***** Data extract

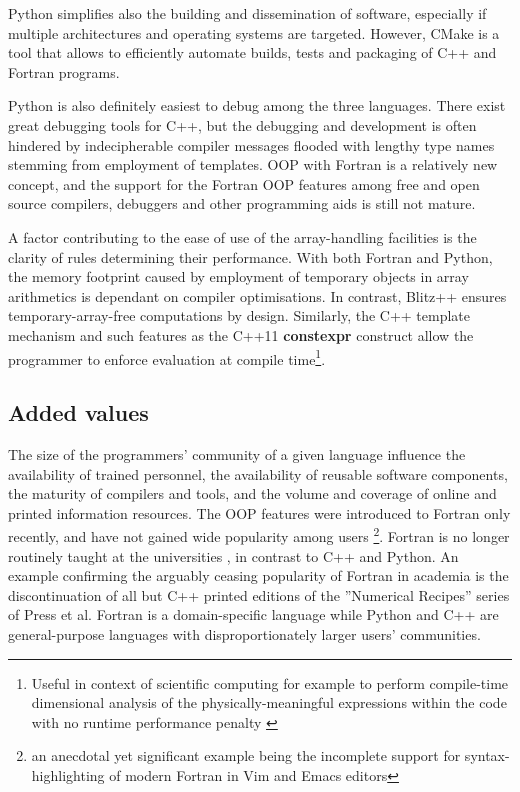 \documentclass[final,5p,times,twocolumn]{elsarticle}
\newcommand{\prog}[1]{{\rm\bf#1}}
\begin{document}
  Python simplifies also the building and dissemination of software,
    especially if multiple architectures and operating systems are targeted.
  However, CMake is a tool that allows to efficiently automate builds, tests and 
    packaging of C++ and Fortran programs.

  Python is also definitely easiest to debug among the three languages.
  There exist great debugging tools for C++, but the debugging and development is 
    often hindered by indecipherable compiler messages flooded with lengthy type names
    stemming from employment of templates.
  OOP with Fortran is a relatively new concept, and the support for the Fortran OOP
    features among free and open source compilers, debuggers and other programming
    aids is still not mature.
    
  A factor contributing to the ease of use of the array-handling 
    facilities is the clarity of rules determining their performance.
  With both Fortran and Python, the memory footprint caused by employment
    of temporary objects in array arithmetics is dependant on compiler optimisations.
  In contrast, Blitz++ ensures temporary-array-free computations by design.
  Similarly, the C++ template mechanism and such features as the C++11
    \prog{constexpr} construct allow the programmer to enforce evaluation
    at compile time\footnote{Useful in context of scientific computing for example to perform
    compile-time dimensional analysis of the physically-meaningful expressions within
    the code with no runtime performance penalty \citet{Schabel_et_al_2008}}.

  \subsection{Added values}

  The size of the programmers' community of a given language 
    influence the availability of trained personnel, 
    the availability of reusable software components,
    the maturity of compilers and tools, 
    and the volume and coverage of online and printed information resources.
  The OOP features were introduced to Fortran only recently, and have not gained
    wide popularity among users \citep{Worth_2008}\footnote{an anecdotal yet significant
    example being the incomplete support for syntax-highlighting of modern Fortran in Vim and Emacs editors}.
  Fortran is no longer routinely taught at the universities \citep{Kendall_et_al_2008},
    in contrast to C++ and Python.
  An example confirming the arguably ceasing popularity of Fortran in academia 
    is the discontinuation of all but C++ printed editions of the ''Numerical Recipes'' 
    series of Press et al.
  Fortran is a domain-specific language while Python and C++ are general-purpose languages
    with disproportionately larger users' communities.
\end{document}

**********

Aim of the task
Using the records above, output their complete text exactly, minus any images.

Solution to the problem
 \documentclass[final,5p,times,twocolumn]{elsarticle}
\newcommand{\prog}[1]{{\rm\bf#1}}
\begin{document}
  Python simplifies also the building and dissemination of software,
    especially if multiple architectures and operating systems are targeted.
  However, CMake is a tool that allows to efficiently automate builds, tests and 
    packaging of C++ and Fortran programs.

  Python is also definitely easiest to debug among the three languages.
  There exist great debugging tools for C++, but the debugging and development is 
    often hindered by indecipherable compiler messages flooded with lengthy type names
    stemming from employment of templates.
  OOP with Fortran is a relatively new concept, and the support for the Fortran OOP
    features among free and open source compilers, debuggers and other programming
    aids is still not mature.
    
  A factor contributing to the ease of use of the array-handling 
    facilities is the clarity of rules determining their performance.
  With both Fortran and Python, the memory footprint caused by employment
    of temporary objects in array arithmetics is dependant on compiler optimisations.
  In contrast, Blitz++ ensures temporary-array-free computations by design.
  Similarly, the C++ template mechanism and such features as the C++11
    \prog{constexpr} construct allow the programmer to enforce evaluation
    at compile time\footnote{Useful in context of scientific computing for example to perform
    compile-time dimensional analysis of the physically-meaningful expressions within
    the code with no runtime performance penalty \citet{Schabel_et_al_2008}}.

  \subsection{Added values}

  The size of the programmers' community of a given language 
    influence the availability of trained personnel, 
    the availability of reusable software components,
    the maturity of compilers and tools, 
    and the volume and coverage of online and printed information resources.
  The OOP features were introduced to Fortran only recently, and have not gained
    wide popularity among users \citep{Worth_2008}\footnote{an anecdotal yet significant
    example being the incomplete support for syntax-highlighting of modern Fortran in Vim and Emacs editors}.
  Fortran is no longer routinely taught at the universities \citep{Kendall_et_al_2008},
    in contrast to C++ and Python.
  An example confirming the arguably ceasing popularity of Fortran in academia 
    is the discontinuation of all but C++ printed editions of the ''Numerical Recipes'' 
    series of Press et al.
  Fortran is a domain-specific language while Python and C++ are general-purpose languages
    with disproportionately larger users' communities.
\end{document}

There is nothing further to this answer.